Heat stress seems to only increase with every passing year. This year, since March, Maharashtra alone has reportedly recorded 163 heatstroke cases and three suspected deaths, along with more than 400,000 hospital visits linked to heat-related symptoms. If nothing changes, what will Indian summers look like in the next decade?

We are already seeing changes in places that did not experience heatwaves before. Bangalore, for example, has had very intense summers recently.

We are likely to see more heatwave days and more extreme temperatures. Unless we make significant changes to how our cities are designed and managed, they will become increasingly unliveable. Only those who can afford cooling will be able to maintain some level of normalcy.

This also raises larger questions about who has access to cooling and who does not, and whether cooling should be treated as a necessity rather than a privilege available only to those who can afford it.

If you could implement one fix before the next heatwave season in India, what would it be?

There are no easy solutions as this is a complex problem. But one important step would be to notify heatwaves as a national instead of state-specific disaster.
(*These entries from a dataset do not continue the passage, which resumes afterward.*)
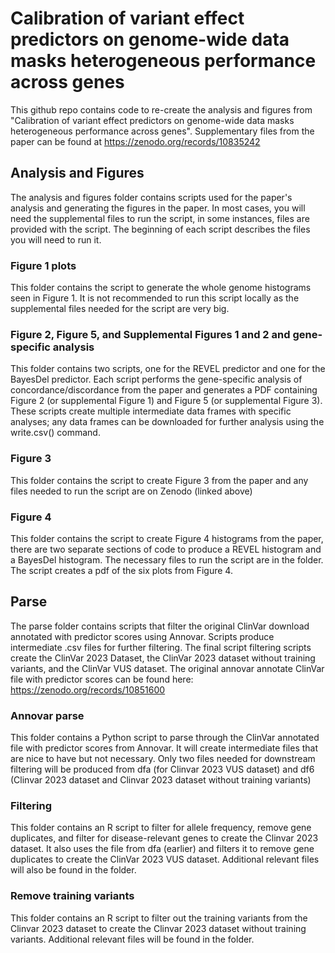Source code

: # Calibration of variant effect predictors on genome-wide data masks heterogeneous performance across genes

  This github repo contains code to re-create the analysis and figures from "Calibration of variant effect predictors on genome-wide data masks heterogeneous performance across genes". 
  Supplementary files from the paper can be found at https://zenodo.org/records/10835242

## Analysis and Figures 

  The analysis and figures folder contains scripts used for the paper's analysis and generating the figures in the paper. In most cases, you will need the supplemental files to run the script, in some instances, files are provided with the script. The beginning of each script describes the files you will need to run it. 

  ### Figure 1 plots
  This folder contains the script to generate the whole genome histograms seen in Figure 1. It is not recommended to run this script locally as the supplemental files needed for the script are very big.

 ### Figure 2, Figure 5, and Supplemental Figures 1 and 2 and gene-specific analysis 

   This folder contains two scripts, one for the REVEL predictor and one for the BayesDel predictor. Each script performs the gene-specific analysis of concordance/discordance from the paper and generates a PDF containing Figure 2 (or supplemental Figure 1) and Figure 5 (or supplemental Figure 3). These scripts create multiple intermediate data frames with specific analyses; any data frames can be downloaded for further analysis using the write.csv() command. 

### Figure 3

  This folder contains the script to create Figure 3 from the paper and any files needed to run the script are on Zenodo (linked above)

### Figure 4 

  This folder contains the script to create Figure 4 histograms from the paper, there are two separate sections of code to produce a REVEL histogram and a BayesDel histogram. The necessary files to run the script are in the folder. The script creates a pdf of the six plots from Figure 4. 

## Parse

The parse folder contains scripts that filter the original ClinVar download annotated with predictor scores using Annovar. Scripts produce intermediate .csv files for further filtering. The final script filtering scripts create the ClinVar 2023 Dataset, the ClinVar 2023 dataset without training variants, and the ClinVar VUS dataset. The original annovar annotate ClinVar file with predictor scores can be found here: https://zenodo.org/records/10851600  

  ### Annovar parse
  
  This folder contains a Python script to parse through the ClinVar annotated file with predictor scores from Annovar. It will create intermediate files that are nice to have but not necessary. Only two files needed for downstream filtering will be produced from dfa (for Clinvar 2023 VUS dataset) and df6 (Clinvar 2023 dataset and Clinvar 2023 dataset without training variants)

### Filtering 

  This folder contains an R script to filter for allele frequency, remove gene duplicates, and filter for disease-relevant genes to create the Clinvar 2023 dataset. It also uses the file from dfa (earlier) and filters it to remove gene duplicates to create the ClinVar 2023 VUS dataset. Additional relevant files will also be found in the folder. 

### Remove training variants 

This folder contains an R script to filter out the training variants from the Clinvar 2023 dataset to create the Clinvar 2023 dataset without training variants. Additional relevant files will be found in the folder.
That can help unlock financing at a national level, not just for reactive measures when a heatwave strikes, but for actual mitigation efforts. Right now, we tend to respond after the fact, but what is needed is planning and investment before conditions become extreme.

Alongside that, we need large-scale capacity building. This is not just about communities, who are often framed by the nonprofit sector as beneficiaries. What we really need is for bureaucrats and policymakers to be trained and equipped to understand the scale of the problem. They need to be armed with data on what extreme heat and climate change are doing to the country, and knowledge on what solutions are available.

And there are solutions. But unless the people in positions of power understand them and are able to act on them within their own constituencies, it becomes very difficult to implement meaningful change. These are things that should have already been in place, but they need to happen as soon as possible.